▶ _EXERCISE OBJECTIVE_: In the entries below, find every line with "footnotesize" and copy it.

#####

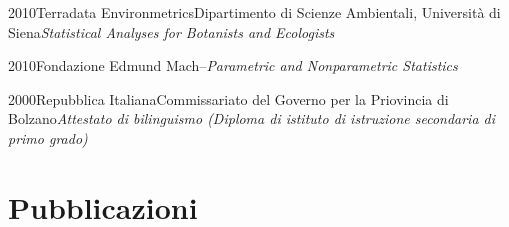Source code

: \documentclass{curriculum}
\begin{document}
    \begin{entrylist}
    \entry
        {2010}{Terradata Environmetrics}{Dipartimento di Scienze Ambientali, Università di Siena}{\emph{Statistical Analyses for Botanists and Ecologists}}
    \end{entrylist}
    
    \begin{entrylist}
    \entry
        {2010}{Fondazione Edmund Mach}{--}{\emph{Parametric and Nonparametric Statistics}}
    \end{entrylist}
    
    \begin{entrylist}
    \entry
        {2000}{Repubblica Italiana}{Commissariato del Governo per la Priovincia di Bolzano}{\emph{Attestato di bilinguismo (Diploma di istituto di istruzione secondaria di primo grado)}}
    \end{entrylist}
    \newpage
    \section{Pubblicazioni}
    \begin{refsection}
        \nocite{*}
        \newrefcontext[sorting=ydnt]
        \printbibliography[type=article, title={Riviste peer-review}, heading=subbibliography, notkeyword=divulgative]
    \end{refsection}
    \vspace{2mm}
    \begin{refsection}
        \nocite{*}
        \newrefcontext[sorting=ydnt]
        \printbibliography[type=incollection, notkeyword=report, title={Capitoli di libro}, heading=subbibliography]
    \end{refsection}
    \vspace{2mm} 
    \begin{refsection}
        \nocite{*}
        \newrefcontext[sorting=ydnt]
        \printbibliography[type=inproceedings, title={Atti di convegno}, heading=subbibliography]
    \end{refsection}
    
     \begin{refsection}
        \nocite{*}
        \newrefcontext[sorting=ydnt]
        \printbibliography[type=incollection, keyword=report, title={Report tecnici}, heading=subbibliography]
    \end{refsection}       
    
     \begin{refsection}
        \nocite{*}
        \newrefcontext[sorting=ydnt]
        \printbibliography[type=article, title={Articoli divulgativi}, keyword=divulgative, heading=subbibliography]
    \end{refsection}    
    
    
\end{document}
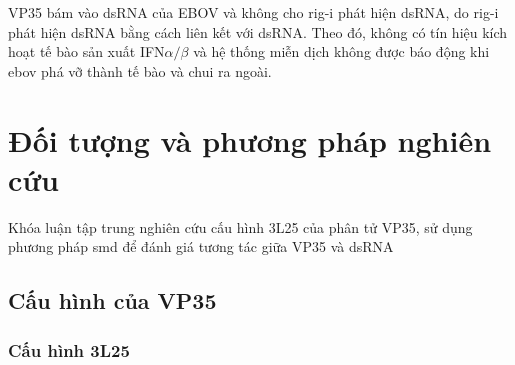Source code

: \documentclass[12pt,a4paper,reqno, oneside]{book}
\begin{document}
		VP35 bám vào dsRNA của EBOV và không cho \gls{rig-i} phát hiện dsRNA, do \gls{rig-i} phát hiện dsRNA bằng cách liên kết với dsRNA. Theo đó, không có tín hiệu kích hoạt tế bào sản xuất IFN$\alpha / \beta$ và hệ thống miễn dịch không được báo động khi \gls{ebov} phá vỡ thành tế bào và chui ra ngoài\cite{Hartman2004}.



\newpage
\pagestyle{fancy}
\setcounter{chapter}{1}
\chapter{Đối tượng và phương pháp nghiên cứu}

	Khóa luận tập trung nghiên cứu cấu hình 3L25 của phân tử VP35, sử dụng phương pháp \gls{smd} để đánh giá tương tác giữa VP35 và dsRNA
\section{Cấu hình của VP35}
	\subsection{Cấu hình 3L25}
	
\end{document}
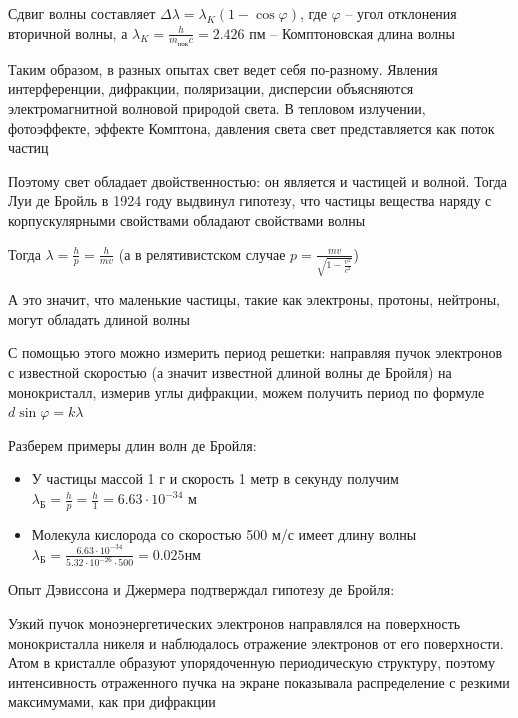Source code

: \documentclass[12pt]{article}
\begin{document}
Сдвиг волны составляет $\Delta \lambda = \lambda_K (1 - \cos\varphi)$, где $\varphi$ -- угол отклонения вторичной волны, а $\lambda_K = \frac{h}{m_{\text{пок}} c} = 2.426$ пм -- Комптоновская длина волны

\mediumvspace

Таким образом, в разных опытах свет ведет себя по-разному. Явления интерференции, дифракции, поляризации, дисперсии объясняются электромагнитной волновой природой света. В тепловом излучении, фотоэффекте, эффекте Комптона, давления света свет представляется как поток частиц

Поэтому свет обладает двойственностью: он является и частицей и волной. Тогда Луи де Бройль в 1924 году выдвинул гипотезу, что частицы вещества наряду с корпускулярными свойствами обладают свойствами волны

Тогда $\lambda = \frac{h}{p} = \frac{h}{mv}$ (а в релятивистском случае $p = \frac{mv}{\sqrt{1 - \frac{v^2}{c^2}}}$)

А это значит, что маленькие частицы, такие как электроны, протоны, нейтроны, могут обладать длиной волны

С помощью этого можно измерить период решетки: направляя пучок электронов с известной скоростью (а значит известной длиной волны де Бройля) на монокристалл, измерив углы дифракции, можем получить период по формуле $d \sin \varphi = k \lambda$






Разберем примеры длин волн де Бройля:

\begin{itemize}
    \item У частицы массой 1 г и скорость 1 метр в секунду получим $\lambda_{\text{Б}} = \frac{h}{p} = \frac{h}{1} = 6.63 \cdot 10^{-34}$ м

    \item Молекула кислорода со скоростью 500 м/с имеет длину волны $\lambda_{\text{Б}} = \frac{6.63 \cdot 10^{-34}}{5.32 \cdot 10^{-26} \cdot 500} = 0.025 \text{нм}$
\end{itemize}

Опыт Дэвиссона и Джермера подтверждал гипотезу де Бройля:

Узкий пучок моноэнергетических электронов направлялся на поверхность монокристалла никеля и наблюдалось отражение электронов от его поверхности. Атом в кристалле образуют упорядоченную периодическую структуру, поэтому интенсивность отраженного пучка на экране показывала распределение с резкими максимумами, как при дифракции
\end{document}
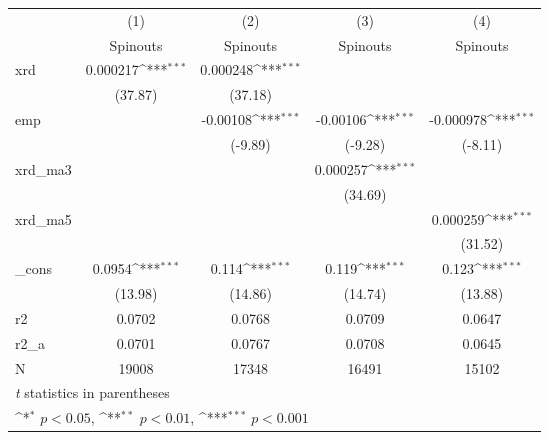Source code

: {
\def\sym#1{\ifmmode^{#1}\else\(^{#1}\)\fi}
\begin{tabular}{l*{4}{c}}
\hline\hline
            &\multicolumn{1}{c}{(1)}&\multicolumn{1}{c}{(2)}&\multicolumn{1}{c}{(3)}&\multicolumn{1}{c}{(4)}\\
            &\multicolumn{1}{c}{Spinouts}&\multicolumn{1}{c}{Spinouts}&\multicolumn{1}{c}{Spinouts}&\multicolumn{1}{c}{Spinouts}\\
\hline
xrd         &    0.000217\sym{***}&    0.000248\sym{***}&                     &                     \\
            &     (37.87)         &     (37.18)         &                     &                     \\
[1em]
emp         &                     &    -0.00108\sym{***}&    -0.00106\sym{***}&   -0.000978\sym{***}\\
            &                     &     (-9.89)         &     (-9.28)         &     (-8.11)         \\
[1em]
xrd\_ma3     &                     &                     &    0.000257\sym{***}&                     \\
            &                     &                     &     (34.69)         &                     \\
[1em]
xrd\_ma5     &                     &                     &                     &    0.000259\sym{***}\\
            &                     &                     &                     &     (31.52)         \\
[1em]
\_cons      &      0.0954\sym{***}&       0.114\sym{***}&       0.119\sym{***}&       0.123\sym{***}\\
            &     (13.98)         &     (14.86)         &     (14.74)         &     (13.88)         \\
\hline
r2          &      0.0702         &      0.0768         &      0.0709         &      0.0647         \\
r2\_a        &      0.0701         &      0.0767         &      0.0708         &      0.0645         \\
N           &       19008         &       17348         &       16491         &       15102         \\
\hline\hline
\multicolumn{5}{l}{\footnotesize \textit{t} statistics in parentheses}\\
\multicolumn{5}{l}{\footnotesize \sym{*} \(p<0.05\), \sym{**} \(p<0.01\), \sym{***} \(p<0.001\)}\\
\end{tabular}
}
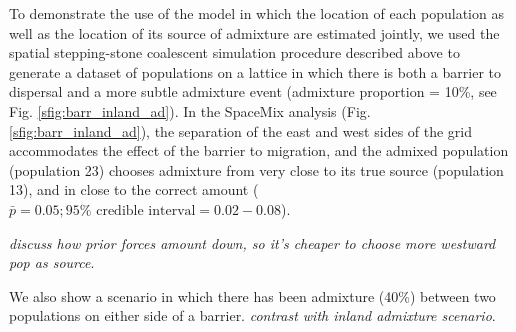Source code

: \documentclass[12pt]{article}
\newcommand{\gb}[1]{{\em \color{magenta} #1}}
\begin{document}
To demonstrate the use of the model in which the location of each population as well as the location of its source of admixture are estimated jointly, we used the spatial stepping-stone coalescent simulation procedure described above to generate a dataset of populations on a lattice in which there is both a barrier to dispersal and a more subtle admixture event (admixture proportion = 10\%, see Fig. \ref{sfig:barr_inland_ad}).  In the SpaceMix analysis (Fig. \ref{sfig:barr_inland_ad}), the separation of the east and west sides of the grid accommodates the effect of the barrier to migration, and the admixed population (population 23) chooses admixture from very close to its true source (population 13), and in close to the correct amount ($\bar{p} = 0.05; 95\% \text{ credible interval} = 0.02-0.08$). 

\gb{discuss how prior forces amount down, so it's cheaper to choose more westward pop as source}.

We also show a scenario in which there has been admixture (40\%) between two populations on either side of a barrier.  \gb{contrast with inland admixture scenario}.
\end{document}
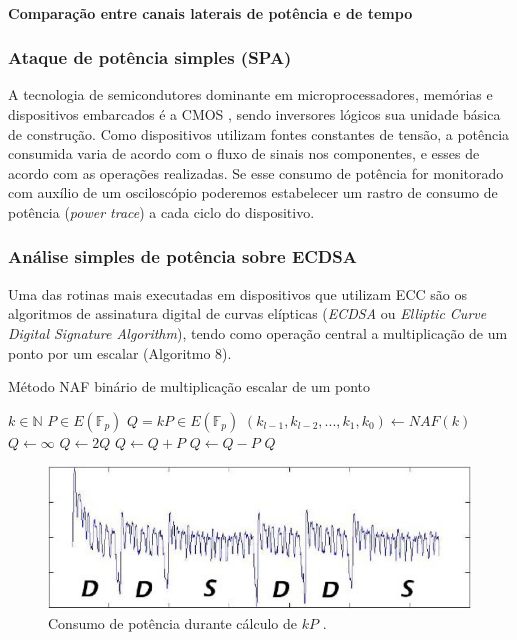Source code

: \paragraph{Comparação entre canais laterais de potência e de tempo}

\subsubsection{Ataque de potência simples (SPA)}
A tecnologia de semicondutores dominante em microprocessadores, mem\'{o}rias e dispositivos embarcados \'{e} a CMOS   \cite{sedra:1997}, sendo inversores l\'{o}gicos sua unidade b\'{a}sica de constru\c{c}\~{a}o. Como dispositivos utilizam fontes constantes de tens\~{a}o, a pot\^{e}ncia consumida varia de acordo com o fluxo de sinais nos componentes, e esses de acordo com as opera\c{c}\~{o}es realizadas. Se esse consumo de pot\^{e}ncia for monitorado com aux\'{i}lio de um oscilosc\'{o}pio poderemos estabelecer um rastro de consumo de pot\^{e}ncia (\textit{power trace}) a cada ciclo do dispositivo.

\subsubsection{An\'{a}lise simples de pot\^{e}ncia sobre ECDSA}
Uma das rotinas mais executadas em dispositivos que utilizam ECC s\~{a}o os algoritmos de assinatura digital de curvas el\'{i}pticas (\textit{ECDSA} ou \textit{Elliptic Curve Digital Signature Algorithm}), tendo como opera\c{c}\~{a}o central a multiplica\c{c}\~{a}o de um ponto por um escalar (Algoritmo 8).

\begin{algorithm}[H]
\caption{M\'{e}todo NAF bin\'{a}rio de multiplica\c{c}\~{a}o escalar de um ponto}
\begin{algorithmic}
    \REQUIRE $k \in \mathbb{N}$
    \REQUIRE $P \in E(\mathbb{F}_p)$
    \ENSURE $Q = kP \in E(\mathbb{F}_p)$
    \STATE $(k_{l-1}, k_{l-2}, ..., k_{1}, k_{0}) \leftarrow NAF(k)$
    \STATE $Q \leftarrow \infty$
        \STATE $Q \leftarrow 2Q$
            \STATE $Q \leftarrow Q + P$
        \ENDIF
            \STATE $Q \leftarrow Q - P$
        \ENDIF
    \ENDFOR
    \RETURN $Q$
    \end{algorithmic}
\end{algorithm}

\begin{figure}[ht]
	\centering
	\includegraphics[width=.8\textwidth]{figures/spa1.jpg}
	\caption{Consumo de pot\^{e}ncia durante c\'{a}lculo de $kP$ \cite{ECCBook_HankersonVanstone2004}.}
	\label{fig:Fig5}
\end{figure}

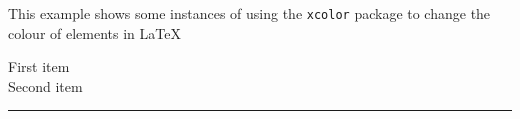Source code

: \documentclass{article}
\begin{document}
This example shows some instances of using the \texttt{xcolor} package 
to change the colour of elements in \LaTeX %

\color{blue}
First item \\
Second item

\noindent %

{\color{red} \rule{\linewidth}{0.5mm}}
\end{document}
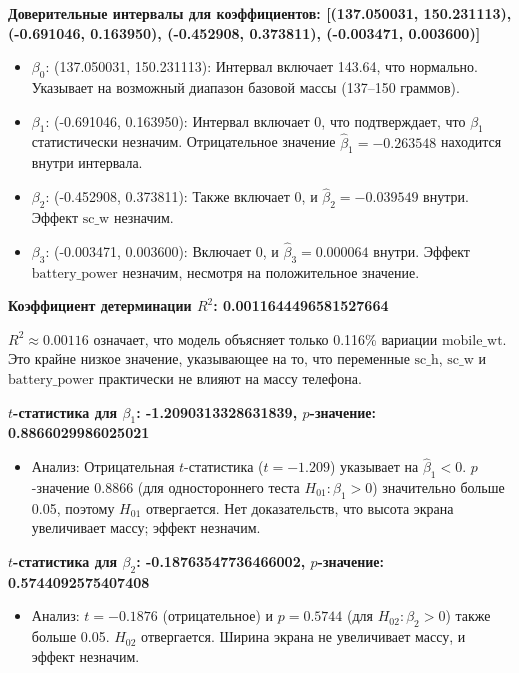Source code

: \documentclass[14pt]{extreport}
\begin{document}
\textbf{Доверительные интервалы для коэффициентов: [(137.050031, 150.231113), (-0.691046, 0.163950), (-0.452908, 0.373811), (-0.003471, 0.003600)]}

\begin{itemize}
    \item \(\beta_0\): (137.050031, 150.231113): Интервал включает 143.64, что нормально. Указывает на возможный диапазон базовой массы (137--150 граммов).
    \item \(\beta_1\): (-0.691046, 0.163950): Интервал включает 0, что подтверждает, что \(\beta_1\) статистически незначим. Отрицательное значение \(\hat{\beta}_1 = -0.263548\) находится внутри интервала.
    \item \(\beta_2\): (-0.452908, 0.373811): Также включает 0, и \(\hat{\beta}_2 = -0.039549\) внутри. Эффект \(\text{sc\_w}\) незначим.
    \item \(\beta_3\): (-0.003471, 0.003600): Включает 0, и \(\hat{\beta}_3 = 0.000064\) внутри. Эффект \(\text{battery\_power}\) незначим, несмотря на положительное значение.
\end{itemize}

\textbf{Коэффициент детерминации \(R^2\): 0.0011644496581527664}

\(R^2 \approx 0.00116\) означает, что модель объясняет только 0.116\% вариации \(\text{mobile\_wt}\). Это крайне низкое значение, указывающее на то, что переменные \(\text{sc\_h}\), \(\text{sc\_w}\) и \(\text{battery\_power}\) практически не влияют на массу телефона. 

\textbf{\(t\)-статистика для \(\beta_1\): -1.2090313328631839, \(p\)-значение: 0.8866029986025021}

\begin{itemize}
    \item Анализ: Отрицательная \(t\)-статистика (\(t = -1.209\)) указывает на \(\hat{\beta}_1 < 0\). \(p\)-значение 0.8866 (для одностороннего теста \(H_{01}: \beta_1 > 0\)) значительно больше 0.05, поэтому \(H_{01}\) отвергается. Нет доказательств, что высота экрана увеличивает массу; эффект незначим.
\end{itemize}

\textbf{\(t\)-статистика для \(\beta_2\): -0.18763547736466002, \(p\)-значение: 0.5744092575407408}

\begin{itemize}
    \item Анализ: \(t = -0.1876\) (отрицательное) и \(p = 0.5744\) (для \(H_{02}: \beta_2 > 0\)) также больше 0.05. \(H_{02}\) отвергается. Ширина экрана не увеличивает массу, и эффект незначим.
\end{itemize}
\end{document}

#####

▶ _COMPLETED EXERCISE_:
\multicolumn{5}{l}{\footnotesize \textit{t} statistics in parentheses}\\
\multicolumn{5}{l}{\footnotesize \sym{*} \(p<0.05\), \sym{**} \(p<0.01\), \sym{***} \(p<0.001\)}\\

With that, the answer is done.